▶ [Problem description] Wherever a line in the data below holds "assets", copy that line.

[Dataset entries]
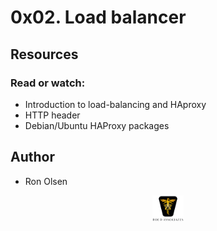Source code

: # 0x02. Load balancer

## Resources

### Read or watch:

- Introduction to load-balancing and HAproxy
- HTTP header
- Debian/Ubuntu HAProxy packages

## Author

- Ron Olsen

<p align="center">
<img src="../images/roeHR-01.png" width=10% height=10%>
</p>
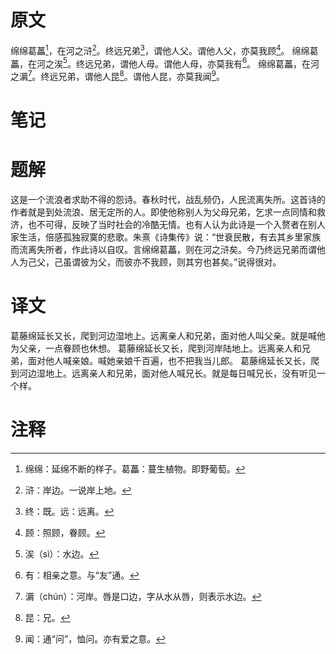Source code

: # 原文
绵绵葛藟[^1]，在河之浒[^2]。终远兄弟[^3]，谓他人父。谓他人父，亦莫我顾[^4]。
绵绵葛藟，在河之涘[^5]。终远兄弟，谓他人母。谓他人母，亦莫我有[^6]。
绵绵葛藟，在河之漘[^7]。终远兄弟，谓他人昆[^8]。谓他人昆，亦莫我闻[^9]。
# 笔记

# 题解
这是一个流浪者求助不得的怨诗。春秋时代，战乱频仍，人民流离失所。这首诗的作者就是到处流浪、居无定所的人。即使他称别人为父母兄弟，乞求一点同情和救济，也不可得，反映了当时社会的冷酷无情。也有人认为此诗是一个入赘者在别人家生活，倍感孤独寂寞的悲歌。朱熹《诗集传》说：“世衰民散，有去其乡里家族而流离失所者，作此诗以自叹。言绵绵葛藟，则在河之浒矣。今乃终远兄弟而谓他人为己父，己虽谓彼为父，而彼亦不我顾，则其穷也甚矣。”说得很对。
# 译文
葛藤绵延长又长，爬到河边湿地上。远离亲人和兄弟，面对他人叫父亲。就是喊他为父亲，一点眷顾也休想。
葛藤绵延长又长，爬到河岸陆地上。远离亲人和兄弟，面对他人喊亲娘。喊她亲娘千百遍，也不把我当儿郎。
葛藤绵延长又长，爬到河边湿地上。远离亲人和兄弟，面对他人喊兄长。就是每日喊兄长，没有听见一个样。
# 注释

[^1]: 绵绵：延绵不断的样子。葛藟：蔓生植物。即野葡萄。
[^2]: 浒：岸边。一说岸上地。
[^3]: 终：既。远：远离。
[^4]: 顾：照顾，眷顾。
[^5]: 涘（sì）：水边。
[^6]: 有：相亲之意。与“友”通。
[^7]: 漘（chún）：河岸。唇是口边，字从水从唇，则表示水边。
[^8]: 昆：兄。
[^9]: 闻：通“问”，恤问。亦有爱之意。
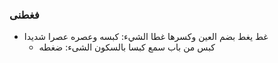
### فغطنى

-   غط يغط بضم العين وكسرها غطا الشيء: كبسه وعصره عصرا شديدا
    -   كبس من باب سمع كبسا بالسكون الشىء: ضغطه


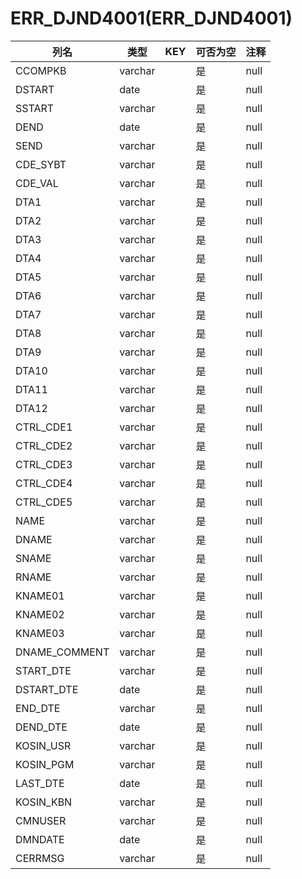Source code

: # ERR_DJND4001(ERR_DJND4001)
| 列名   | 类型   | KEY  | 可否为空 | 注释   |
| ---- | ---- | ---- | ---- | ---- |
|CCOMPKB|varchar||是|null|
|DSTART|date||是|null|
|SSTART|varchar||是|null|
|DEND|date||是|null|
|SEND|varchar||是|null|
|CDE_SYBT|varchar||是|null|
|CDE_VAL|varchar||是|null|
|DTA1|varchar||是|null|
|DTA2|varchar||是|null|
|DTA3|varchar||是|null|
|DTA4|varchar||是|null|
|DTA5|varchar||是|null|
|DTA6|varchar||是|null|
|DTA7|varchar||是|null|
|DTA8|varchar||是|null|
|DTA9|varchar||是|null|
|DTA10|varchar||是|null|
|DTA11|varchar||是|null|
|DTA12|varchar||是|null|
|CTRL_CDE1|varchar||是|null|
|CTRL_CDE2|varchar||是|null|
|CTRL_CDE3|varchar||是|null|
|CTRL_CDE4|varchar||是|null|
|CTRL_CDE5|varchar||是|null|
|NAME|varchar||是|null|
|DNAME|varchar||是|null|
|SNAME|varchar||是|null|
|RNAME|varchar||是|null|
|KNAME01|varchar||是|null|
|KNAME02|varchar||是|null|
|KNAME03|varchar||是|null|
|DNAME_COMMENT|varchar||是|null|
|START_DTE|varchar||是|null|
|DSTART_DTE|date||是|null|
|END_DTE|varchar||是|null|
|DEND_DTE|date||是|null|
|KOSIN_USR|varchar||是|null|
|KOSIN_PGM|varchar||是|null|
|LAST_DTE|date||是|null|
|KOSIN_KBN|varchar||是|null|
|CMNUSER|varchar||是|null|
|DMNDATE|date||是|null|
|CERRMSG|varchar||是|null|
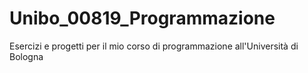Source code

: # Unibo_00819_Programmazione
Esercizi e progetti per il mio corso di programmazione all'Università di Bologna
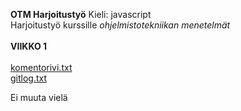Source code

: **OTM Harjoitustyö**
Kieli: javascript <br/>
Harjoitustyö kurssille *ohjelmistotekniikan menetelmät* <br/> <br/>
**VIIKKO 1** <br/><br/>
[komentorivi.txt](https://github.com/RamiBL/otm-harjoitustyo/blob/master/laskarit/viikko1/komentorivi.txt)  <br/>
[gitlog.txt](https://github.com/RamiBL/otm-harjoitustyo/blob/master/laskarit/viikko1/gitlog.txt) 

Ei muuta vielä
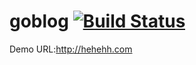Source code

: # goblog  [![Build Status](https://travis-ci.org/xiaozemin/goblog.svg?branch=master)](https://travis-ci.org/xiaozemin/goblog)
Demo URL:http://hehehh.com
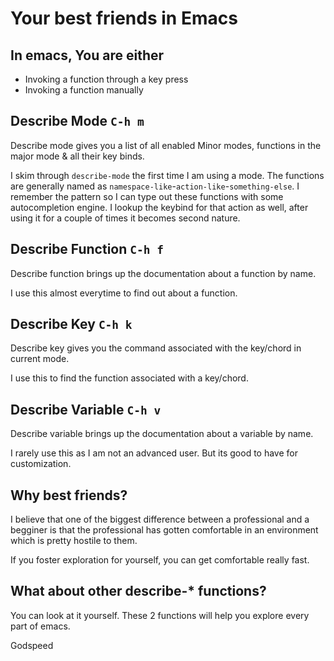 # Your best friends in Emacs

## In emacs, You are either
- Invoking a function through a key press
- Invoking a function manually

## Describe Mode `C-h m`
Describe mode gives you a list of all enabled Minor modes, functions in the major mode & all their key binds.

I skim through `describe-mode` the first time I am using a mode. 
The functions are generally named as `namespace-like`-`action-like`-`something-else`. 
I remember the pattern so I can type out these functions with some autocompletion engine. 
I lookup the keybind for that action as well, after using it for a couple of times it becomes second nature.

## Describe Function `C-h f`
Describe function brings up the documentation about a function by name.

I use this almost everytime to find out about a function.

## Describe Key `C-h k`
Describe key gives you the command associated with the key/chord in current mode.

I use this to find the function associated with a key/chord.

## Describe Variable `C-h v`
Describe variable brings up the documentation about a variable by name.

I rarely use this as I am not an advanced user. But its good to have for customization.

## Why best friends?
I believe that one of the biggest difference between a professional and a begginer is that the professional has gotten comfortable in an environment which is pretty hostile to them.

If you foster exploration for yourself, you can get comfortable really fast. 

## What about other describe-* functions?
You can look at it yourself. These 2 functions will help you explore every part of emacs.

Godspeed
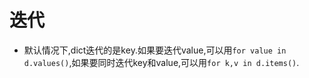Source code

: # 迭代

- 默认情况下,dict迭代的是key.如果要迭代value,可以用`for value in d.values()`,如果要同时迭代key和value,可以用`for k,v in d.items()`.
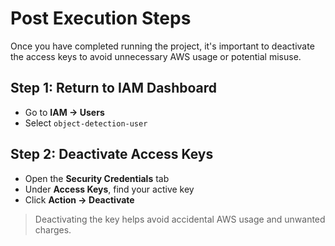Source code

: # Post Execution Steps

Once you have completed running the project, it's important to deactivate the access keys to avoid unnecessary AWS usage or potential misuse.

## Step 1: Return to IAM Dashboard
- Go to **IAM → Users**
- Select `object-detection-user`

## Step 2: Deactivate Access Keys
- Open the **Security Credentials** tab
- Under **Access Keys**, find your active key
- Click **Action → Deactivate**

> Deactivating the key helps avoid accidental AWS usage and unwanted charges.



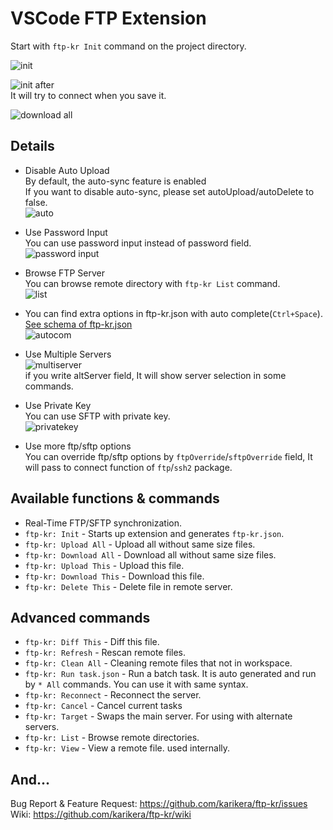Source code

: # VSCode FTP Extension

Start with `ftp-kr Init` command on the project directory.

![init](images/init.png)

![init after](images/init-after.png)  
It will try to connect when you save it.

![download all](images/downloadall.png)

## Details

- Disable Auto Upload  
  By default, the auto-sync feature is enabled  
  If you want to disable auto-sync, please set autoUpload/autoDelete to false.  
  ![auto](images/autofeature.png)

- Use Password Input  
  You can use password input instead of password field.  
  ![password input](images/password.png)

- Browse FTP Server  
  You can browse remote directory with `ftp-kr List` command.  
  ![list](images/list.png)

- You can find extra options in ftp-kr.json with auto complete(`Ctrl+Space`).  
  [See schema of ftp-kr.json](./schema/ftp-kr.md)  
  ![autocom](images/autocomplete.png)

- Use Multiple Servers  
  ![multiserver](images/multiserver.png)  
  if you write altServer field, It will show server selection in some commands.

- Use Private Key  
  You can use SFTP with private key.  
  ![privatekey](images/privatekey.png)

- Use more ftp/sftp options  
  You can override ftp/sftp options by `ftpOverride`/`sftpOverride` field, It will pass to connect function of `ftp`/`ssh2` package.

## Available functions & commands

- Real-Time FTP/SFTP synchronization.
- `ftp-kr: Init` - Starts up extension and generates `ftp-kr.json`.
- `ftp-kr: Upload All` - Upload all without same size files.
- `ftp-kr: Download All` - Download all without same size files.
- `ftp-kr: Upload This` - Upload this file.
- `ftp-kr: Download This` - Download this file.
- `ftp-kr: Delete This` - Delete file in remote server.

## Advanced commands

- `ftp-kr: Diff This` - Diff this file.
- `ftp-kr: Refresh` - Rescan remote files.
- `ftp-kr: Clean All` - Cleaning remote files that not in workspace.
- `ftp-kr: Run task.json` - Run a batch task. It is auto generated and run by `* All` commands. You can use it with same syntax.
- `ftp-kr: Reconnect` - Reconnect the server.
- `ftp-kr: Cancel` - Cancel current tasks
- `ftp-kr: Target` - Swaps the main server. For using with alternate servers.
- `ftp-kr: List` - Browse remote directories.
- `ftp-kr: View` - View a remote file. used internally.

## And...

Bug Report & Feature Request: https://github.com/karikera/ftp-kr/issues  
Wiki: https://github.com/karikera/ftp-kr/wiki
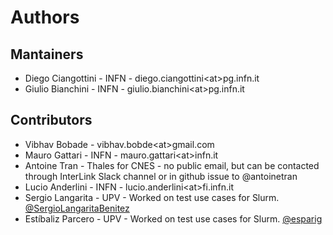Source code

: # Authors

## Mantainers

- Diego Ciangottini - INFN - diego.ciangottini\<at\>pg.infn.it
- Giulio Bianchini - INFN - giulio.bianchini\<at\>pg.infn.it

## Contributors

- Vibhav Bobade - vibhav.bobde\<at\>gmail.com
- Mauro Gattari - INFN - mauro.gattari\<at\>infn.it
- Antoine Tran - Thales for CNES - no public email, but can be contacted through InterLink Slack channel or in github issue to @antoinetran
- Lucio Anderlini - INFN - lucio.anderlini\<at\>fi.infn.it
- Sergio Langarita - UPV - Worked on test use cases for Slurm. [@SergioLangaritaBenitez](https://www.github.com/SergioLangaritaBenitez)
- Estíbaliz Parcero - UPV - Worked on test use cases for Slurm. [@esparig](https://www.github.com/esparig)
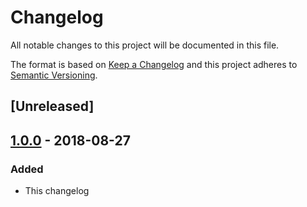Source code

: # Changelog
All notable changes to this project will be documented in this file.

The format is based on [Keep a Changelog](http://keepachangelog.com/en/1.0.0/)
and this project adheres to [Semantic Versioning](http://semver.org/spec/v2.0.0.html).

## [Unreleased]

## [1.0.0](https://gitlab.com/jrswab/nebulus/commit/b585d3b4137c354e17e930dbb5bb766ebf3dbffc) - 2018-08-27
### Added
- This changelog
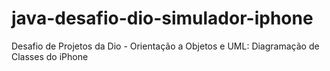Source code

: # java-desafio-dio-simulador-iphone
Desafio de Projetos da Dio - Orientação a Objetos e UML: Diagramação de Classes do iPhone
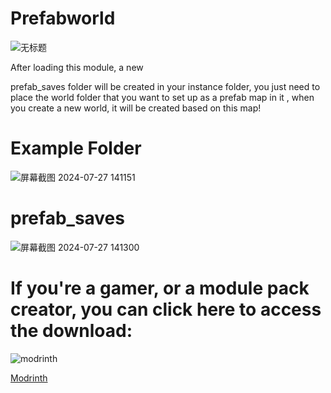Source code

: # Prefabworld
![无标题](https://github.com/user-attachments/assets/30b7c196-3824-4d0f-ba04-ed6da44a02ad)

After loading this module, a new

prefab_saves
folder will be created in your instance folder, you just need to place the world folder that you want to set up as a prefab map in it , when you create a new world, it will be created based on this map!

# Example Folder

![屏幕截图 2024-07-27 141151](https://github.com/user-attachments/assets/32043f57-03ac-42b6-8ea2-3909a7d0f8fa)

# prefab_saves

![屏幕截图 2024-07-27 141300](https://github.com/user-attachments/assets/a8bbb866-3f01-4982-9702-78b7d59e9eda)

# If you're a gamer, or a module pack creator, you can click here to access the download:

![modrinth](https://github.com/user-attachments/assets/7e596bb5-7550-4a8d-856b-e6d417b62d8f)


[Modrinth](https://modrinth.com/mod/prefabworldmod#_ts1722233786154)
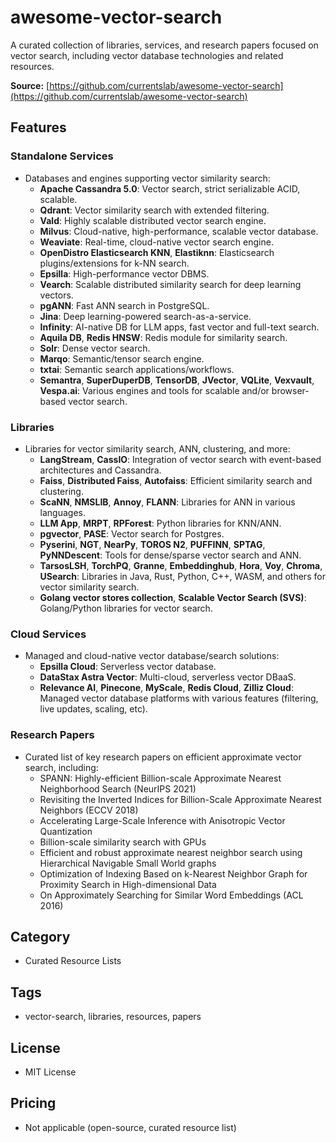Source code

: # awesome-vector-search

A curated collection of libraries, services, and research papers focused on vector search, including vector database technologies and related resources.

**Source:** [https://github.com/currentslab/awesome-vector-search](https://github.com/currentslab/awesome-vector-search)

## Features

### Standalone Services
- Databases and engines supporting vector similarity search:
  - **Apache Cassandra 5.0**: Vector search, strict serializable ACID, scalable.
  - **Qdrant**: Vector similarity search with extended filtering.
  - **Vald**: Highly scalable distributed vector search engine.
  - **Milvus**: Cloud-native, high-performance, scalable vector database.
  - **Weaviate**: Real-time, cloud-native vector search engine.
  - **OpenDistro Elasticsearch KNN**, **Elastiknn**: Elasticsearch plugins/extensions for k-NN search.
  - **Epsilla**: High-performance vector DBMS.
  - **Vearch**: Scalable distributed similarity search for deep learning vectors.
  - **pgANN**: Fast ANN search in PostgreSQL.
  - **Jina**: Deep learning-powered search-as-a-service.
  - **Infinity**: AI-native DB for LLM apps, fast vector and full-text search.
  - **Aquila DB**, **Redis HNSW**: Redis module for similarity search.
  - **Solr**: Dense vector search.
  - **Marqo**: Semantic/tensor search engine.
  - **txtai**: Semantic search applications/workflows.
  - **Semantra**, **SuperDuperDB**, **TensorDB**, **JVector**, **VQLite**, **Vexvault**, **Vespa.ai**: Various engines and tools for scalable and/or browser-based vector search.

### Libraries
- Libraries for vector similarity search, ANN, clustering, and more:
  - **LangStream**, **CassIO**: Integration of vector search with event-based architectures and Cassandra.
  - **Faiss**, **Distributed Faiss**, **Autofaiss**: Efficient similarity search and clustering.
  - **ScaNN**, **NMSLIB**, **Annoy**, **FLANN**: Libraries for ANN in various languages.
  - **LLM App**, **MRPT**, **RPForest**: Python libraries for KNN/ANN.
  - **pgvector**, **PASE**: Vector search for Postgres.
  - **Pyserini**, **NGT**, **NearPy**, **TOROS N2**, **PUFFINN**, **SPTAG**, **PyNNDescent**: Tools for dense/sparse vector search and ANN.
  - **TarsosLSH**, **TorchPQ**, **Granne**, **Embeddinghub**, **Hora**, **Voy**, **Chroma**, **USearch**: Libraries in Java, Rust, Python, C++, WASM, and others for vector similarity search.
  - **Golang vector stores collection**, **Scalable Vector Search (SVS)**: Golang/Python libraries for vector search.

### Cloud Services
- Managed and cloud-native vector database/search solutions:
  - **Epsilla Cloud**: Serverless vector database.
  - **DataStax Astra Vector**: Multi-cloud, serverless vector DBaaS.
  - **Relevance AI**, **Pinecone**, **MyScale**, **Redis Cloud**, **Zilliz Cloud**: Managed vector database platforms with various features (filtering, live updates, scaling, etc).

### Research Papers
- Curated list of key research papers on efficient approximate vector search, including:
  - SPANN: Highly-efficient Billion-scale Approximate Nearest Neighborhood Search (NeurIPS 2021)
  - Revisiting the Inverted Indices for Billion-Scale Approximate Nearest Neighbors (ECCV 2018)
  - Accelerating Large-Scale Inference with Anisotropic Vector Quantization
  - Billion-scale similarity search with GPUs
  - Efficient and robust approximate nearest neighbor search using Hierarchical Navigable Small World graphs
  - Optimization of Indexing Based on k-Nearest Neighbor Graph for Proximity Search in High-dimensional Data
  - On Approximately Searching for Similar Word Embeddings (ACL 2016)

## Category
- Curated Resource Lists

## Tags
- vector-search, libraries, resources, papers

## License
- MIT License

## Pricing
- Not applicable (open-source, curated resource list)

▶ [Task response]
![无标题](https://github.com/user-attachments/assets/30b7c196-3824-4d0f-ba04-ed6da44a02ad)
![屏幕截图 2024-07-27 141151](https://github.com/user-attachments/assets/32043f57-03ac-42b6-8ea2-3909a7d0f8fa)
![屏幕截图 2024-07-27 141300](https://github.com/user-attachments/assets/a8bbb866-3f01-4982-9702-78b7d59e9eda)
![modrinth](https://github.com/user-attachments/assets/7e596bb5-7550-4a8d-856b-e6d417b62d8f)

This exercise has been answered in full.